### Exercise
Lines from the line with "for a reward" to the line with "- Dynamic price" in the entries below, and only those, must be output exactly, with both ends included.

Collection entries:
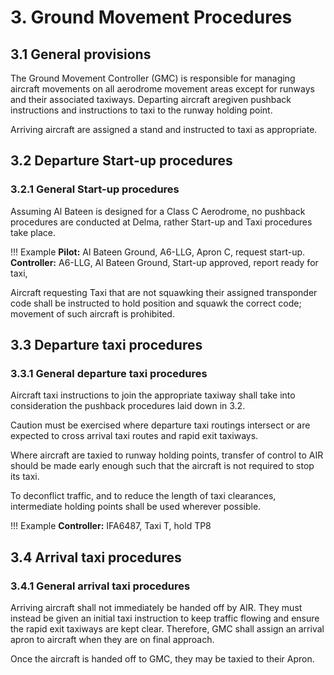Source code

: # 3. Ground Movement Procedures
## 3.1 General provisions
The Ground Movement Controller (GMC) is responsible for managing aircraft movements on all aerodrome movement areas except for runways and their associated taxiways. Departing aircraft aregiven pushback instructions and instructions to taxi to the runway holding point.

Arriving aircraft are assigned a stand and instructed to taxi as appropriate.

## 3.2 Departure Start-up procedures
### 3.2.1 General Start-up procedures
Assuming Al Bateen is designed for a Class C Aerodrome, no pushback procedures are conducted at Delma, rather Start-up and Taxi procedures take place.

!!! Example
    **Pilot:** Al Bateen Ground, A6-LLG, Apron C, request start-up.
    **Controller:** A6-LLG, Al Bateen Ground, Start-up approved, report ready for taxi,

Aircraft requesting Taxi that are not squawking their assigned transponder code shall be instructed to hold position and squawk the correct code; movement of such aircraft is prohibited.
## 3.3 Departure taxi procedures
### 3.3.1 General departure taxi procedures
Aircraft taxi instructions to join the appropriate taxiway shall take into consideration the pushback procedures laid down in 3.2.

Caution must be exercised where departure taxi routings intersect or are expected to cross arrival taxi routes and rapid exit taxiways.

Where aircraft are taxied to runway holding points, transfer of control to AIR should be made early enough such that the aircraft is not required to stop its taxi.

To deconflict traffic, and to reduce the length of taxi clearances, intermediate holding points shall be used wherever possible.

!!! Example
    **Controller:** IFA6487, Taxi T, hold TP8

## 3.4 Arrival taxi procedures
### 3.4.1  General arrival taxi procedures
Arriving aircraft shall not immediately be handed off by AIR. They must instead be given an initial taxi instruction to keep traffic flowing and ensure the rapid exit taxiways are kept clear. Therefore, GMC shall assign an arrival apron to aircraft when they are on final approach.

Once the aircraft is handed off to GMC, they may be taxied to their Apron.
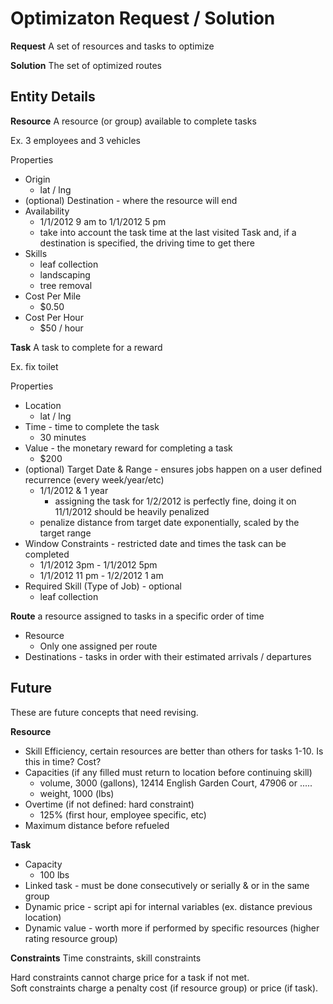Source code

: # Optimizaton Request / Solution #

**Request** A set of resources and tasks to optimize

**Solution** The set of optimized routes

## Entity Details ##

**Resource** A resource (or group) available to complete tasks

Ex. 3 employees and 3 vehicles

Properties

- Origin
	- lat / lng
- (optional) Destination - where the resource will end
- Availability
	- 1/1/2012 9 am to 1/1/2012 5 pm
	- take into account the task time at the last visited Task and, if a destination is specified, the driving time to get there
- Skills
	- leaf collection
	- landscaping
	- tree removal
- Cost Per Mile
	- $0.50
- Cost Per Hour
	- $50 / hour

**Task** A task to complete for a reward

Ex. fix toilet

Properties

- Location
	- lat / lng
- Time - time to complete the task
	- 30 minutes
- Value - the monetary reward for completing a task
	- $200
- (optional) Target Date & Range - ensures jobs happen on a user defined recurrence (every week/year/etc)
	- 1/1/2012 & 1 year
		- assigning the task for 1/2/2012 is perfectly fine, doing it on 11/1/2012 should be heavily penalized
	- penalize distance from target date exponentially, scaled by the target range
- Window Constraints - restricted date and times the task can be completed
	- 1/1/2012 3pm - 1/1/2012 5pm
	- 1/1/2012 11 pm - 1/2/2012 1 am
- Required Skill (Type of Job) - optional
	- leaf collection

**Route** a resource assigned to tasks in a specific order of time

- Resource
	- Only one assigned per route
- Destinations - tasks in order with their estimated arrivals / departures

## Future ##

These are future concepts that need revising.

**Resource**

- Skill Efficiency, certain resources are better than others for tasks 1-10. Is this in time? Cost?
- Capacities (if any filled must return to location before continuing skill)
	- volume, 3000 (gallons), 12414 English Garden Court, 47906 or .....
	- weight, 1000 (lbs)
- Overtime (if not defined: hard constraint)
	- 125% (first hour, employee specific, etc)
- Maximum distance before refueled

**Task**

- Capacity
	- 100 lbs
- Linked task - must be done consecutively or serially & or in the same group
- Dynamic price - script api for internal variables (ex. distance previous location)
- Dynamic value - worth more if performed by specific resources (higher rating resource group)

**Constraints** Time constraints, skill constraints

Hard constraints cannot charge price for a task if not met.  
Soft constraints charge a penalty cost (if resource group) or price (if task).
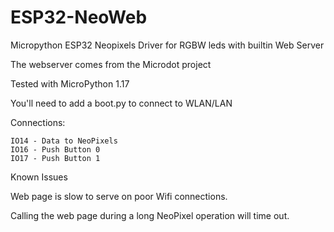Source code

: # ESP32-NeoWeb
Micropython ESP32 Neopixels Driver for RGBW leds with builtin Web Server

The webserver comes from the Microdot project

Tested with MicroPython 1.17

You'll need to add a boot.py to connect to WLAN/LAN

Connections:

	IO14 - Data to NeoPixels
	IO16 - Push Button 0
	IO17 - Push Button 1

Known Issues

Web page is slow to serve on poor Wifi connections.

Calling the web page during a long NeoPixel operation will time out.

### Answer to this exercise
**Task** A task to complete for a reward

Ex. fix toilet

Properties

- Location
	- lat / lng
- Time - time to complete the task
	- 30 minutes
- Value - the monetary reward for completing a task
	- $200
- (optional) Target Date & Range - ensures jobs happen on a user defined recurrence (every week/year/etc)
	- 1/1/2012 & 1 year
		- assigning the task for 1/2/2012 is perfectly fine, doing it on 11/1/2012 should be heavily penalized
	- penalize distance from target date exponentially, scaled by the target range
- Window Constraints - restricted date and times the task can be completed
	- 1/1/2012 3pm - 1/1/2012 5pm
	- 1/1/2012 11 pm - 1/2/2012 1 am
- Required Skill (Type of Job) - optional
	- leaf collection

**Route** a resource assigned to tasks in a specific order of time

- Resource
	- Only one assigned per route
- Destinations - tasks in order with their estimated arrivals / departures

## Future ##

These are future concepts that need revising.

**Resource**

- Skill Efficiency, certain resources are better than others for tasks 1-10. Is this in time? Cost?
- Capacities (if any filled must return to location before continuing skill)
	- volume, 3000 (gallons), 12414 English Garden Court, 47906 or .....
	- weight, 1000 (lbs)
- Overtime (if not defined: hard constraint)
	- 125% (first hour, employee specific, etc)
- Maximum distance before refueled

**Task**

- Capacity
	- 100 lbs
- Linked task - must be done consecutively or serially & or in the same group
- Dynamic price - script api for internal variables (ex. distance previous location)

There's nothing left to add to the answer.